UN MENSAJE PARA UNA NAVIDAD CON SENTIDO

En un Ecuador marcado por la incertidumbre cultural, social y económica, la Navidad nos enfrenta a una contradicción profunda: celebramos el nacimiento de un mensaje de humildad y amor en medio de una cultura que promueve el exceso, el endeudamiento y el consumo como sinónimo de felicidad.

Es cierto que esta costumbre parece imposible de cambiar; el mercado, las tarjetas de crédito y la publicidad ya forman parte del paisaje navideño. Sin embargo, aceptar esta realidad no significa renunciar al sentido.

Tal vez el desafío no sea eliminar el consumo, sino recolocarlo en su justa dimensión.
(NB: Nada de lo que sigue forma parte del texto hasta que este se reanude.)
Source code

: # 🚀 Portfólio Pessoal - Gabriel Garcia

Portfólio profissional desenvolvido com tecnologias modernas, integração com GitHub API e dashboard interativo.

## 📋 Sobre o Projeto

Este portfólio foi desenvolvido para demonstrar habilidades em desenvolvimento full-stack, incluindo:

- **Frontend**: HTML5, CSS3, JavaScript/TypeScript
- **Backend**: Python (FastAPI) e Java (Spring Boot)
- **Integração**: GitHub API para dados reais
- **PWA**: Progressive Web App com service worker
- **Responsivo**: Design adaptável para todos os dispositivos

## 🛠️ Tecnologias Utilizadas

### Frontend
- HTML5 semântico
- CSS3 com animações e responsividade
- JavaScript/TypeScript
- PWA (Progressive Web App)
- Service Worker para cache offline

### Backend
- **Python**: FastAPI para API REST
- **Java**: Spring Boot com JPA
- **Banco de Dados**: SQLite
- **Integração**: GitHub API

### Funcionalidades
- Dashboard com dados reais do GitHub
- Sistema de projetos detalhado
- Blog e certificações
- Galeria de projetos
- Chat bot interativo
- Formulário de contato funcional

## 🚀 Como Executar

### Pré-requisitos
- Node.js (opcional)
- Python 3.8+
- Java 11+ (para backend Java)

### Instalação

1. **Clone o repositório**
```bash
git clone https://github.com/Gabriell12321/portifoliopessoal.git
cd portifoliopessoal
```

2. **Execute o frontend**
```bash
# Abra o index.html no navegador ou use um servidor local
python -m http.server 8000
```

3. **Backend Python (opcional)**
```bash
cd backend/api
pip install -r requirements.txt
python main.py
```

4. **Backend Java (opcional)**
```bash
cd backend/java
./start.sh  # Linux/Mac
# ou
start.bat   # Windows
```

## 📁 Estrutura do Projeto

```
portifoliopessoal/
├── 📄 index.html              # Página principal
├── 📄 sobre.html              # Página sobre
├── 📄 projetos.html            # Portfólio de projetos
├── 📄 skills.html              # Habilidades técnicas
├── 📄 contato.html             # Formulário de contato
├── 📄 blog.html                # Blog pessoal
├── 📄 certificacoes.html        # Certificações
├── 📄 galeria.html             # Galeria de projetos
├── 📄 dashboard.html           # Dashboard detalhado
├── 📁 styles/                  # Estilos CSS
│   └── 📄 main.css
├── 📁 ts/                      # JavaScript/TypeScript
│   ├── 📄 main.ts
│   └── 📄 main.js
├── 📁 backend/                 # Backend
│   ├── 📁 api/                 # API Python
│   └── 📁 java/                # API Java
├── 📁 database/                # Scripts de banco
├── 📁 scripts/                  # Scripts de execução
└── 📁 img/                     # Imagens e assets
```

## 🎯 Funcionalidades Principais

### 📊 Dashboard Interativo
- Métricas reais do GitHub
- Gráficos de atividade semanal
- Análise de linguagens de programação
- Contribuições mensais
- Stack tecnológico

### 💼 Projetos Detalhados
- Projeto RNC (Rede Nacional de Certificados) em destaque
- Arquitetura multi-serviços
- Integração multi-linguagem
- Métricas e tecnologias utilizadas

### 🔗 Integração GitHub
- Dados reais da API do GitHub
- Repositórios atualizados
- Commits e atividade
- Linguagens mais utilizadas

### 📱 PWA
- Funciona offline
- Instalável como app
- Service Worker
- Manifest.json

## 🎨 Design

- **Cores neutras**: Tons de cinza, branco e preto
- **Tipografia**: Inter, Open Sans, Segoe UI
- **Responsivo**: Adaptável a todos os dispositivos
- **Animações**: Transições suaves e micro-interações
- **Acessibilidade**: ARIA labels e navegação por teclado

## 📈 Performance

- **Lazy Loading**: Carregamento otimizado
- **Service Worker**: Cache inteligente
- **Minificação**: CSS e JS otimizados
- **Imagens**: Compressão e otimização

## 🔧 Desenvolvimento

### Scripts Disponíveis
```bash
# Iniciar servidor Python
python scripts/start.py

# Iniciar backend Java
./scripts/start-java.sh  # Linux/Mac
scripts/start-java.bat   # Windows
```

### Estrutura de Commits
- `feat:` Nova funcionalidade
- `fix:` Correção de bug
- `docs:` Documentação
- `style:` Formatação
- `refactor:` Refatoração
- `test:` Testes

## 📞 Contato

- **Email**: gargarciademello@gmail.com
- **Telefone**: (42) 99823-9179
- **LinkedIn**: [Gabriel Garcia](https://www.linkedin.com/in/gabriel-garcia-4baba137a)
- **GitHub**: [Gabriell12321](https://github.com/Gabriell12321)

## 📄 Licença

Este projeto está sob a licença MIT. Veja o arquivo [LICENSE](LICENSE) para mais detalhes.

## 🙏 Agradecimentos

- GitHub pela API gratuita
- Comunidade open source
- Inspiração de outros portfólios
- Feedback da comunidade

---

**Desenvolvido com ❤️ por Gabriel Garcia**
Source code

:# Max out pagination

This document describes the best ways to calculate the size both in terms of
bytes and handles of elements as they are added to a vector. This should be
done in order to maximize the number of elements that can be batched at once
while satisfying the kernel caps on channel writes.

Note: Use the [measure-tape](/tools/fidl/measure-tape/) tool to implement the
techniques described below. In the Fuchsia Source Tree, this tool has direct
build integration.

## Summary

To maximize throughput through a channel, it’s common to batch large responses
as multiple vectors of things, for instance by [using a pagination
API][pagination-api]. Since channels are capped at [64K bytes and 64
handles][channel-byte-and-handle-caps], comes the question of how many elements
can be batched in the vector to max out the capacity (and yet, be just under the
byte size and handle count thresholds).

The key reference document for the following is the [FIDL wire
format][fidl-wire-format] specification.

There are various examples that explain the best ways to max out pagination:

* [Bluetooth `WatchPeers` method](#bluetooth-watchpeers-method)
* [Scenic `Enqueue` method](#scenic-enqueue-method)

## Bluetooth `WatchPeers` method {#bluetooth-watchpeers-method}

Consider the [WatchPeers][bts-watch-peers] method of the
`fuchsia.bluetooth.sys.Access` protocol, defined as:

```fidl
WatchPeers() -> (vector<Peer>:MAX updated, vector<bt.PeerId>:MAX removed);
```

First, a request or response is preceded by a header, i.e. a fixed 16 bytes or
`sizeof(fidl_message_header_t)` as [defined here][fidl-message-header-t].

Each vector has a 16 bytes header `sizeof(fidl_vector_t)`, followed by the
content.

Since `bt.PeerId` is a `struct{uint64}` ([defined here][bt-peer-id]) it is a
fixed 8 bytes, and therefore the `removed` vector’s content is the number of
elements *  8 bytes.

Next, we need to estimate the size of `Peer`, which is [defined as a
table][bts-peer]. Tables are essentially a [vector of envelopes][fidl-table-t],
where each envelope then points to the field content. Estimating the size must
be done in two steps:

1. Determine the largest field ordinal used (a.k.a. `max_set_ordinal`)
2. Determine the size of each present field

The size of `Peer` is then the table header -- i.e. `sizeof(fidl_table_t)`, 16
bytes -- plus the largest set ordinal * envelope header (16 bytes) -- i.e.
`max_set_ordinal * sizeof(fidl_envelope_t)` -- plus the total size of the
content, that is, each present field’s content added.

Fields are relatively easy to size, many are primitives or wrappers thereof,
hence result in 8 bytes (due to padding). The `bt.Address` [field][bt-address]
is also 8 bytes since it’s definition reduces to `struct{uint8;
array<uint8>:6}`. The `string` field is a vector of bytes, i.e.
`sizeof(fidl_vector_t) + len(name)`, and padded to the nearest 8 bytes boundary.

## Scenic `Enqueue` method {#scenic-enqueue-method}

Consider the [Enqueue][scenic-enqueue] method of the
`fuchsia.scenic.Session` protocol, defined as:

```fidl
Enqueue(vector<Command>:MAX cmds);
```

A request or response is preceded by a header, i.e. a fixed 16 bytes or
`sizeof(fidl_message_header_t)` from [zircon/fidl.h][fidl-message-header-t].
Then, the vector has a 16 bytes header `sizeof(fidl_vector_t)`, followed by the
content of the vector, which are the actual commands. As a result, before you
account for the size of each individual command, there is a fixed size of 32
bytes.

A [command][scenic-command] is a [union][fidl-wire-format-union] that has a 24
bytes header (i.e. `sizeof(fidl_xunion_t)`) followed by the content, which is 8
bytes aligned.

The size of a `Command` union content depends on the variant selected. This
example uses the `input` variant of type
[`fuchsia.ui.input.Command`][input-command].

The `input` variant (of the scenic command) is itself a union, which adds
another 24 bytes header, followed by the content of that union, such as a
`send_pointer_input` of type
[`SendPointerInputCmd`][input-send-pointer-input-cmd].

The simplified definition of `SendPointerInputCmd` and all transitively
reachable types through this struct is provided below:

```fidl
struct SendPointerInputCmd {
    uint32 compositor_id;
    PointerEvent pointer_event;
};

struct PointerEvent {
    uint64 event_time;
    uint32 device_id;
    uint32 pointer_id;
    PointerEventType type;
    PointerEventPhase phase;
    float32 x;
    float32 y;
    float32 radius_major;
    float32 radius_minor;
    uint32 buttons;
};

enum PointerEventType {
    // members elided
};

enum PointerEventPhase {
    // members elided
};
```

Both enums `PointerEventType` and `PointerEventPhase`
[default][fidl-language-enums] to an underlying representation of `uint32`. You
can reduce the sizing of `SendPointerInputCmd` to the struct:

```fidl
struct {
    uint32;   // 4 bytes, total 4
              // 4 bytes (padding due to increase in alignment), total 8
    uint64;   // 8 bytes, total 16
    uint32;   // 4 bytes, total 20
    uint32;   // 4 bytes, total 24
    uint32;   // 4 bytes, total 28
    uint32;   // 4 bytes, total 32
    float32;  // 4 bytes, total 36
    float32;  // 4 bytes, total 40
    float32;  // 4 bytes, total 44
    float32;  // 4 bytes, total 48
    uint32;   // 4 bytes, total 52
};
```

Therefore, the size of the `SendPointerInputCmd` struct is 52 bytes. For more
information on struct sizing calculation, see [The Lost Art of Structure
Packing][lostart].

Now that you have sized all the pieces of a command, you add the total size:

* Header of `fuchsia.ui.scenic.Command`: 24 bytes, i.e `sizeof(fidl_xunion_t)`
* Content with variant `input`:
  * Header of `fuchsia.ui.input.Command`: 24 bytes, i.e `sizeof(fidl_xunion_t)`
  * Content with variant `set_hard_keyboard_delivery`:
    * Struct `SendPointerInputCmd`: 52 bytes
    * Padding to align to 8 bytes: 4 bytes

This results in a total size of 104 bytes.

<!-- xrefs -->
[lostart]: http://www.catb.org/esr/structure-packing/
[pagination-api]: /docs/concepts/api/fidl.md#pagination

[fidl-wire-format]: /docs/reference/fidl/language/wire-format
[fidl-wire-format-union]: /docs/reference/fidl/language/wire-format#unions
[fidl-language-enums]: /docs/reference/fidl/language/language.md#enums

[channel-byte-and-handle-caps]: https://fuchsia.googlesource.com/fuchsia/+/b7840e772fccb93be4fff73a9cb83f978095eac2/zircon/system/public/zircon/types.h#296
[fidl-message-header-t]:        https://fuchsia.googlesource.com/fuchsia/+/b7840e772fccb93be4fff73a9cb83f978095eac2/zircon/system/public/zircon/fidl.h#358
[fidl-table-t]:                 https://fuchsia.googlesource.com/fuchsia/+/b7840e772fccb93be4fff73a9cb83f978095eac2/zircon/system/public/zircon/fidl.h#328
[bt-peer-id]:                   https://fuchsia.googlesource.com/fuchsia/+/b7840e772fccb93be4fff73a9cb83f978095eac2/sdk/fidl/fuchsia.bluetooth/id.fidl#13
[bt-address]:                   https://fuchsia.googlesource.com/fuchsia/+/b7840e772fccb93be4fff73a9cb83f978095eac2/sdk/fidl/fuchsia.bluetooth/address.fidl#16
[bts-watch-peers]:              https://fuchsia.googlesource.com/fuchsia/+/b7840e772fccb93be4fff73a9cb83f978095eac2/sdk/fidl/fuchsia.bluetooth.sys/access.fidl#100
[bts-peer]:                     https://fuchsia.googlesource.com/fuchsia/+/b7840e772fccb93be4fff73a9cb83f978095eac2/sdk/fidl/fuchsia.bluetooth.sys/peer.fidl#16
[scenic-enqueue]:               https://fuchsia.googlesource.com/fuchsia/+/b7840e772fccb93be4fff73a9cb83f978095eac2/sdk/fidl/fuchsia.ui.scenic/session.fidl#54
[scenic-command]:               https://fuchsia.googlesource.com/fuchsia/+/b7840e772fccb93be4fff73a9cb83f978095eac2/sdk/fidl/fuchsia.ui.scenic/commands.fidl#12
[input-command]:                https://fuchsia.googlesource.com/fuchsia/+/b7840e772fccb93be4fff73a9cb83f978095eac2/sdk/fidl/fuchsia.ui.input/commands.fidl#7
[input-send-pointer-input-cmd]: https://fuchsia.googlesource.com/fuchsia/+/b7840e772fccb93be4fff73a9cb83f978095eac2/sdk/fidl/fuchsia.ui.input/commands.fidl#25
La Navidad puede seguir siendo un espacio de encuentro, de mesa compartida y de alegría, sin que el valor de la celebración se mida por el precio de los regalos o por la deuda acumulada en enero.

En un país golpeado por crisis cíclicas, recordar que la solidaridad, la empatía y el cuidado del otro también son formas de celebrar es un acto casi contracultural.

Dar un mensaje menos consumista hoy implica rescatar gestos simples: compartir tiempo, escuchar, agradecer y ayudar a quien tiene menos.

Implica también cuestionar la idea de que la felicidad se compra y reconocer que, incluso en medio de la modernidad y el comercio, todavía es posible vivir una Navidad más humana, más consciente y más cercana a las realidades del Ecuador.

Quizás la esencia de la Navidad no se haya perdido, sino que espera ser redescubierta, no en los centros comerciales, sino en la capacidad de las personas de encontrarse, cuidarse y construir esperanza, aun en tiempos difíciles.

Feliz Navidad, aunque la vida duela.